Water is scarce in the desert. What little you do find is usually seeping from a tiny crack in the bright red sandstone or a murky, stagnant puddle of rainwater lazily evaporating into the arid heat. Rivers can be clear but are quick to muddy after any precipitation. The Colorado River is, more often that not, a deep chocolate brown. But in the middle of the Arizona desert, just inside the towering expanse of the Grand Canyon, the beautiful azure waters of Havasu Creek and the Little Colorado River offer a stark contrast to the sea of earth tones.

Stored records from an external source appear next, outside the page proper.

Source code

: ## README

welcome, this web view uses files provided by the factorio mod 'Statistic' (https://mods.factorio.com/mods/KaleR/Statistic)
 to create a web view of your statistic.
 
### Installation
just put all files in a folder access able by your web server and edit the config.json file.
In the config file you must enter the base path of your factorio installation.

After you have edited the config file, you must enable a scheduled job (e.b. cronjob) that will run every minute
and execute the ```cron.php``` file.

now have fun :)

Letting the waters take me

The blue enthralling. It feels tropical. It feels alien. Surrounded by endless shades of taupe and red it shocks your senses as you stare in awe. It almost feels unnatural to swim in, but a dip in this magical liquid – which resembles electric blue Gatorade – is part of the experience. I spent the better part of a day quietly floating around the pools, transfixed. Hours had passed before we realized we needed to start heading down river.

The Havasupai Tribe has lived among these waters for 800 years. Their name comes from these waters – Havasu meaning “blue-green waters” and pai meaning “people” – showing just how sacred and rare these electric azure flows are.  

The main attraction: Havasu Falls

Rafters on the Grand Canyon get to stop at both the confluence of the Little Colorado River and Havasu Creek to swim, hike, and take it all in. But, there is a way to get the experience without floating the 228 miles of the Colorado River.

Starting at the Havasupai Hilltop Campground on the Eastern Rim of the Grand Canyon, you can hike eight miles in, camp, and not only swim in the sacred waters of Havasu Creek, but see four stunning waterfalls, all cascading sky-blue from the red rock walls.

Little Beaver Falls on Havasu Creek. Photo: Chris Ballance

Since this is tribal land, you must make a reservation with the Havasupai Tribe on their website. After descending from the rim, you reach the Supai Village where there is an office, museum, and cafe. From there you can hike two more miles into the canyon to find your campground, where you can set out to explore the length of Havasu Creek and all of the surrounding waterfalls – Havasu Falls, Navajo Falls, Mooney Falls, and Beaver Falls.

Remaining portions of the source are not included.